Stored data:
<<<<
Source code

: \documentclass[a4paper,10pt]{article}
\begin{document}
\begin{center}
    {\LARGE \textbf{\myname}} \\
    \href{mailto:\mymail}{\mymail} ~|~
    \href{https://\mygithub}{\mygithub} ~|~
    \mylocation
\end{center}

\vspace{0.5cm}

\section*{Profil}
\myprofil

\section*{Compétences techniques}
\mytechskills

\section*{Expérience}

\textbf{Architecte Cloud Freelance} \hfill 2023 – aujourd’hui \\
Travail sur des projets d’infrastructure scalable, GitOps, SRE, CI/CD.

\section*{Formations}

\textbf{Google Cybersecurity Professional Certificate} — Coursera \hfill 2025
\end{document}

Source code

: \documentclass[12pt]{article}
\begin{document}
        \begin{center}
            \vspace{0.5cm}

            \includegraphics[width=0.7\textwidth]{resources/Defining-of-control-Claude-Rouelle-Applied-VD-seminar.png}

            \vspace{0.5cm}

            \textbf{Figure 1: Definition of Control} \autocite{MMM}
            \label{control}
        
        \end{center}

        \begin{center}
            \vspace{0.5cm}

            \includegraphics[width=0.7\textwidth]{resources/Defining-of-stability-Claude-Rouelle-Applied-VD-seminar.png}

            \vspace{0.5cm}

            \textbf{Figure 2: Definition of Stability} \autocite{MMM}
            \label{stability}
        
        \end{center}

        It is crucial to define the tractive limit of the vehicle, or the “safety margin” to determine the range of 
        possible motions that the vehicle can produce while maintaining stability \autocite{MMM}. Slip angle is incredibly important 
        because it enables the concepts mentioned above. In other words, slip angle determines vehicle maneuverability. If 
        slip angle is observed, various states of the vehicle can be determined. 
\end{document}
>>>>
<<<<
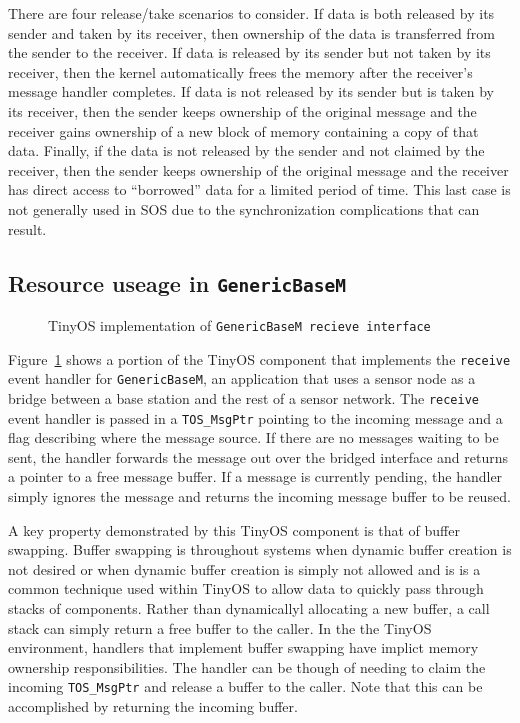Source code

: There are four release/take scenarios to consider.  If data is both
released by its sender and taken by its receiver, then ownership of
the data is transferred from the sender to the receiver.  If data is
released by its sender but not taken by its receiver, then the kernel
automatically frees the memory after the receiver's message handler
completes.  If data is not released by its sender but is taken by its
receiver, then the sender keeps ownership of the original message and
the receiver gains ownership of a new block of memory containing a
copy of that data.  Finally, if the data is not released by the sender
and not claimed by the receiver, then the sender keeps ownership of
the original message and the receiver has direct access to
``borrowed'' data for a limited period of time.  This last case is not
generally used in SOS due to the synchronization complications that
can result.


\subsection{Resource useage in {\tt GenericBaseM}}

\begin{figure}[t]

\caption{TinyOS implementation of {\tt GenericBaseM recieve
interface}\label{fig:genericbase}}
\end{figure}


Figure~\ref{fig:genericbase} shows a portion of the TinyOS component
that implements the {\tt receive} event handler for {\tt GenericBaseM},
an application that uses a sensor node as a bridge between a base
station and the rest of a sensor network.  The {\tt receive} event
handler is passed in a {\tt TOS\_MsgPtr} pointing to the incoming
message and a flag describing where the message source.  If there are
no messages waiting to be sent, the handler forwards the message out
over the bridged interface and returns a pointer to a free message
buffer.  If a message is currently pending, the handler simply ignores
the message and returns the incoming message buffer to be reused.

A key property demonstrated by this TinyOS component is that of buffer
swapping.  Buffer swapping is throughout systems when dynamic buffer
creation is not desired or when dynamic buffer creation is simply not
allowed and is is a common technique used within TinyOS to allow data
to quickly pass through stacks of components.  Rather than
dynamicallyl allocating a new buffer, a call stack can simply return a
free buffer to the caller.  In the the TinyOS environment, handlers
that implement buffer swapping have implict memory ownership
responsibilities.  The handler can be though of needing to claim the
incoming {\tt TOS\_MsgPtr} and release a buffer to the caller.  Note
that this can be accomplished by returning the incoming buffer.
>>>>
Prompt:
There is a line with "case is not" and a line with "handler simply ignores" above. Copy exactly those two lines and all lines between them, with nothing else.

Task answer:
``borrowed'' data for a limited period of time.  This last case is not
generally used in SOS due to the synchronization complications that
can result.


\subsection{Resource useage in {\tt GenericBaseM}}

\begin{figure}[t]

\caption{TinyOS implementation of {\tt GenericBaseM recieve
interface}\label{fig:genericbase}}
\end{figure}


Figure~\ref{fig:genericbase} shows a portion of the TinyOS component
that implements the {\tt receive} event handler for {\tt GenericBaseM},
an application that uses a sensor node as a bridge between a base
station and the rest of a sensor network.  The {\tt receive} event
handler is passed in a {\tt TOS\_MsgPtr} pointing to the incoming
message and a flag describing where the message source.  If there are
no messages waiting to be sent, the handler forwards the message out
over the bridged interface and returns a pointer to a free message
buffer.  If a message is currently pending, the handler simply ignores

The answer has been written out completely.